Al volver a casa el viento comenzaba a enfriar la lentitud de la noche y aún se escuchaba cómo los zopilotes seguían graznando. Verónica se encontró en el camino con Raquel y Cristina, sus compañeras de clase. Venían descalzas y en sus manos sostenían zapatos y calcetines chorreando. Habían pasado el día en el río, nadando, jugando y comiendo guayabas.
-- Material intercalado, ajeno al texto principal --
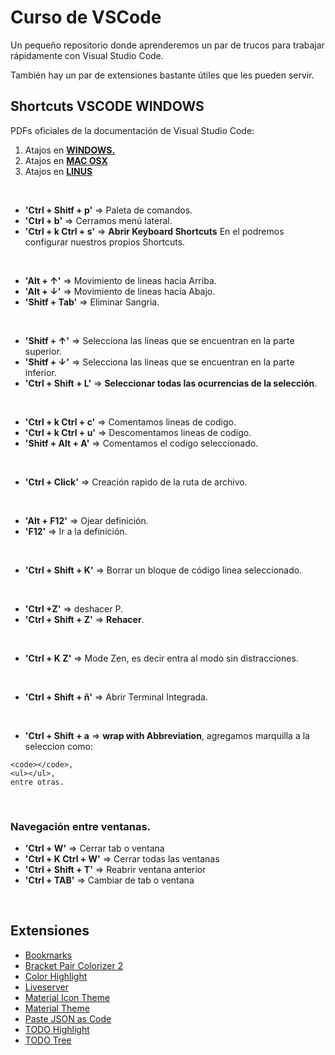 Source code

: # Curso de VSCode

Un pequeño repositorio donde aprenderemos un par de trucos para trabajar rápidamente con Visual Studio Code.

También hay un par de extensiones bastante útiles que les pueden servir.

## Shortcuts VSCODE WINDOWS

PDFs oficiales de la documentación de Visual Studio Code:

1. Atajos en **[WINDOWS.](https://code.visualstudio.com/shortcuts/keyboard-shortcuts-windows.pdf)**
2. Atajos en **[MAC OSX](https://code.visualstudio.com/shortcuts/keyboard-shortcuts-macos.pdf)**
3. Atajos en **[LINUS](https://code.visualstudio.com/shortcuts/keyboard-shortcuts-linux.pdf)**

&nbsp;<!-- SALTO DE LINEA -->

* **'Ctrl + Shitf + p'** => Paleta de comandos. 
* **'Ctrl + b'** => Cerramos menú lateral. 
* **'Ctrl + k  Ctrl + s'** => **Abrir Keyboard Shortcuts** En el podremos configurar nuestros propios Shortcuts.

&nbsp;<!-- SALTO DE LINEA -->

* **'Alt + ↑'** => Movimiento de lineas hacia Arriba.  
* **'Alt + ↓'**  => Movimiento de lineas hacia Abajo. 
* **'Shitf + Tab'** => Eliminar Sangria.

&nbsp;<!-- SALTO DE LINEA -->

* **'Shitf + ↑'** => Selecciona las lineas que se encuentran en la parte superior. 
* **'Shitf + ↓'** => Selecciona las lineas que se encuentran en la parte inferior. 
* **'Ctrl + Shift + L'** => **Seleccionar todas las ocurrencias de la selección**.

&nbsp;<!-- SALTO DE LINEA -->

* **'Ctrl + k   Ctrl + c'** => Comentamos lineas de codigo. 
* **'Ctrl + k   Ctrl + u'** => Descomentamos lineas de codigo. 
* **'Shitf + Alt + A'** => Comentamos el codigo seleccionado.

&nbsp;<!-- SALTO DE LINEA -->

* **'Ctrl + Click'** => Creación rapido de la ruta de archivo.

&nbsp;<!-- SALTO DE LINEA -->

* **'Alt + F12'** =>  Ojear definición.  
* **'F12'**  =>   Ir a la definición.

&nbsp;<!-- SALTO DE LINEA -->

* **'Ctrl + Shift + K'** => Borrar un bloque de código linea seleccionado.

&nbsp;<!-- SALTO DE LINEA -->

* **'Ctrl +Z'** => deshacer P. 
* **'Ctrl + Shift + Z'** => **Rehacer**.

&nbsp;<!-- SALTO DE LINEA -->

* **'Ctrl + K Z'** => Mode Zen, es decir entra al modo sin distracciones.

&nbsp;<!-- SALTO DE LINEA -->

* **'Ctrl + Shift + ñ'** => Abrir Terminal Integrada.

&nbsp;<!-- SALTO DE LINEA -->

* **'Ctrl + Shift + a** => **wrap with Abbreviation**, agregamos marquilla a la seleccion como:
 ``` 
<code></code>,
 <ul></ul>,  
 entre otras.
 ```
&nbsp;<!-- SALTO DE LINEA -->

### Navegación entre ventanas.

* **'Ctrl + W'** => Cerrar tab o ventana
* **'Ctrl + K  Ctrl + W'** => Cerrar todas las ventanas
* **'Ctrl + Shift + T'** => Reabrir ventana anterior
* **'Ctrl + TAB'** => Cambiar de tab o ventana

&nbsp;<!-- SALTO DE LINEA -->

## Extensiones

* [Bookmarks](https://marketplace.visualstudio.com/items?itemName=alefragnani.Bookmarks)
* [Bracket Pair Colorizer 2](https://marketplace.visualstudio.com/items?itemName=CoenraadS.bracket-pair-colorizer-2)
* [Color Highlight](https://marketplace.visualstudio.com/items?itemName=naumovs.color-highlight)
* [Liveserver](https://marketplace.visualstudio.com/items?itemName=ritwickdey.LiveServer)
* [Material Icon Theme](https://marketplace.visualstudio.com/items?itemName=PKief.material-icon-theme)
* [Material Theme](https://marketplace.visualstudio.com/items?itemName=Equinusocio.vsc-material-theme)
* [Paste JSON as Code](https://marketplace.visualstudio.com/items?itemName=quicktype.quicktype)
* [TODO Highlight](https://marketplace.visualstudio.com/items?itemName=wayou.vscode-todo-highlight)
* [TODO Tree](https://marketplace.visualstudio.com/items?itemName=Gruntfuggly.todo-tree)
Le dijeron que pasaron a buscarla a su casa esa misma mañana para invitarla a ir con ellas, pero al tocar nadie contestó, asumieron que se habría quedado dormida. A Verónica la inundó un sentimiento que no supo nombrar, algo que fluctuaba entre rabia y tristeza. Casi como por un impulso, les prometió a sus amigas que las vería en el río al siguiente día.
Por la mañana llegó cansada a la fábrica de santos, había pasado la noche en vela intentando pensar en una manera de escaparse para llegar al río a la hora acordada. Agustín la recibió con un cubrebocas para evitar que siguiera estornudando por el polvo del yeso, se sentó en la mesa a comer el bastimento de tacos de mole que le había puesto su abuela antes de comenzar a trabajar. Inmersa entre el sonido rasposo de sus compañeros lijando y la radio dando el reporte climático de la semana, miraba al piso de concreto sin encontrar una manera de lograr su cometido.
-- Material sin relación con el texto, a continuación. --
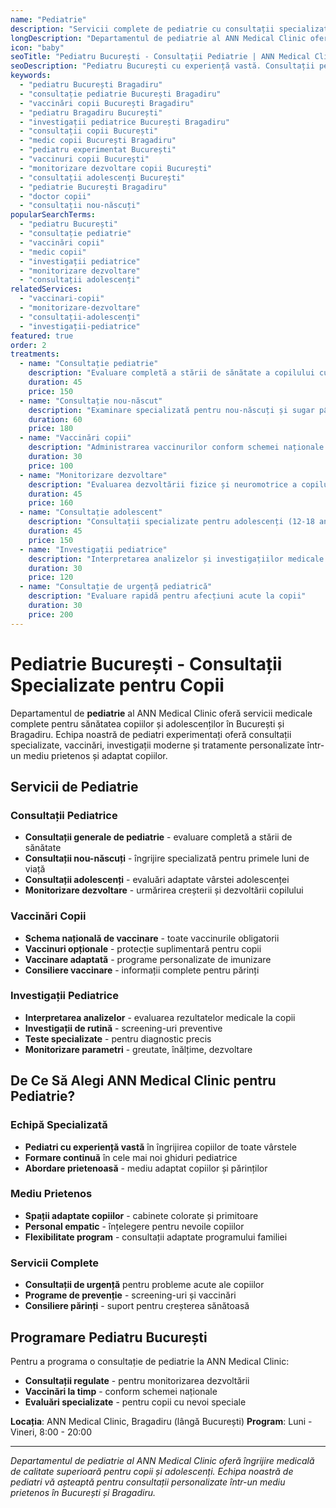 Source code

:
 ```yaml
---
name: "Pediatrie"
description: "Servicii complete de pediatrie cu consultații specializate pentru copii și adolescenți de toate vârstele"
longDescription: "Departamentul de pediatrie al ANN Medical Clinic oferă servicii medicale complete pentru sănătatea copiilor și adolescenților. Echipa noastră de pediatri experimentați din București oferă consultații specializate, vaccinări, investigații moderne și tratamente personalizate într-un mediu prietenos și adaptat copiilor."
icon: "baby"
seoTitle: "Pediatru București - Consultații Pediatrie | ANN Medical Clinic"
seoDescription: "Pediatru București cu experiență vastă. Consultații pediatrie, vaccinări copii, investigații pediatrice, monitorizare dezvoltare. Programează-te la ANN Medical Clinic Bragadiru."
keywords:
  - "pediatru București Bragadiru"
  - "consultație pediatrie București Bragadiru"
  - "vaccinări copii București Bragadiru"
  - "pediatru Bragadiru București"
  - "investigații pediatrice București Bragadiru"
  - "consultații copii București"
  - "medic copii București Bragadiru"
  - "pediatru experimentat București"
  - "vaccinuri copii București"
  - "monitorizare dezvoltare copii București"
  - "consultații adolescenți București"
  - "pediatrie București Bragadiru"
  - "doctor copii"
  - "consultații nou-născuți"
popularSearchTerms:
  - "pediatru București"
  - "consultație pediatrie"
  - "vaccinări copii"
  - "medic copii"
  - "investigații pediatrice"
  - "monitorizare dezvoltare"
  - "consultații adolescenți"
relatedServices:
  - "vaccinari-copii"
  - "monitorizare-dezvoltare"
  - "consultații-adolescenți"
  - "investigații-pediatrice"
featured: true
order: 2
treatments:
  - name: "Consultație pediatrie"
    description: "Evaluare completă a stării de sănătate a copilului cu pediatru experimentat"
    duration: 45
    price: 150
  - name: "Consultație nou-născut"
    description: "Examinare specializată pentru nou-născuți și sugar până la 1 an"
    duration: 60
    price: 180
  - name: "Vaccinări copii"
    description: "Administrarea vaccinurilor conform schemei naționale și opționale"
    duration: 30
    price: 100
  - name: "Monitorizare dezvoltare"
    description: "Evaluarea dezvoltării fizice și neuromotrice a copilului"
    duration: 45
    price: 160
  - name: "Consultație adolescent"
    description: "Consultații specializate pentru adolescenți (12-18 ani)"
    duration: 45
    price: 150
  - name: "Investigații pediatrice"
    description: "Interpretarea analizelor și investigațiilor medicale la copii"
    duration: 30
    price: 120
  - name: "Consultație de urgență pediatrică"
    description: "Evaluare rapidă pentru afecțiuni acute la copii"
    duration: 30
    price: 200
---
```


# Pediatrie București - Consultații Specializate pentru Copii

Departamentul de **pediatrie** al ANN Medical Clinic oferă servicii medicale complete pentru sănătatea copiilor și adolescenților în București și Bragadiru. Echipa noastră de pediatri experimentați oferă consultații specializate, vaccinări, investigații moderne și tratamente personalizate într-un mediu prietenos și adaptat copiilor.

## Servicii de Pediatrie

### Consultații Pediatrice

- **Consultații generale de pediatrie** - evaluare completă a stării de sănătate
- **Consultații nou-născuți** - îngrijire specializată pentru primele luni de viață
- **Consultații adolescenți** - evaluări adaptate vârstei adolescenței
- **Monitorizare dezvoltare** - urmărirea creșterii și dezvoltării copilului

### Vaccinări Copii

- **Schema națională de vaccinare** - toate vaccinurile obligatorii
- **Vaccinuri opționale** - protecție suplimentară pentru copii
- **Vaccinare adaptată** - programe personalizate de imunizare
- **Consiliere vaccinare** - informații complete pentru părinți

### Investigații Pediatrice

- **Interpretarea analizelor** - evaluarea rezultatelor medicale la copii
- **Investigații de rutină** - screening-uri preventive
- **Teste specializate** - pentru diagnostic precis
- **Monitorizare parametri** - greutate, înălțime, dezvoltare

## De Ce Să Alegi ANN Medical Clinic pentru Pediatrie?

### Echipă Specializată

- **Pediatri cu experiență vastă** în îngrijirea copiilor de toate vârstele
- **Formare continuă** în cele mai noi ghiduri pediatrice
- **Abordare prietenoasă** - mediu adaptat copiilor și părinților

### Mediu Prietenos

- **Spații adaptate copiilor** - cabinete colorate și primitoare
- **Personal empatic** - înțelegere pentru nevoile copiilor
- **Flexibilitate program** - consultații adaptate programului familiei

### Servicii Complete

- **Consultații de urgență** pentru probleme acute ale copiilor
- **Programe de prevenție** - screening-uri și vaccinări
- **Consiliere părinți** - suport pentru creșterea sănătoasă

## Programare Pediatru București

Pentru a programa o consultație de pediatrie la ANN Medical Clinic:

- **Consultații regulate** - pentru monitorizarea dezvoltării
- **Vaccinări la timp** - conform schemei naționale
- **Evaluări specializate** - pentru copii cu nevoi speciale

**Locația**: ANN Medical Clinic, Bragadiru (lângă București)
**Program**: Luni - Vineri, 8:00 - 20:00

---

_Departamentul de pediatrie al ANN Medical Clinic oferă îngrijire medicală de calitate superioară pentru copii și adolescenți. Echipa noastră de pediatri vă așteaptă pentru consultații personalizate într-un mediu prietenos în București și Bragadiru._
Se dirigió hacia la tercera mesa y se sentó junto a Marcela mientras esta le agregaba amarillo a la mezcla en su intento por lograr conseguir un tono durazno, le contó su plan para pedirle que la ayudara a distraer a Agustín en lo que ella lograba escaparse. En un principio se negó, pero pronto cedió ante sus insistencias, siempre le había tenido un especial cariño a su vecina. Marcela se levantó y se dirigió hacia Agustín, le dijo que le dolía mucho la cabeza y no podía concentrarse para pintar, que si no lo solucionaba pronto no iba a poder trabajar en todo el día. Agustín salió a buscarle una pastilla en la única farmacia del pueblo, señalando que volvería en quince minutos.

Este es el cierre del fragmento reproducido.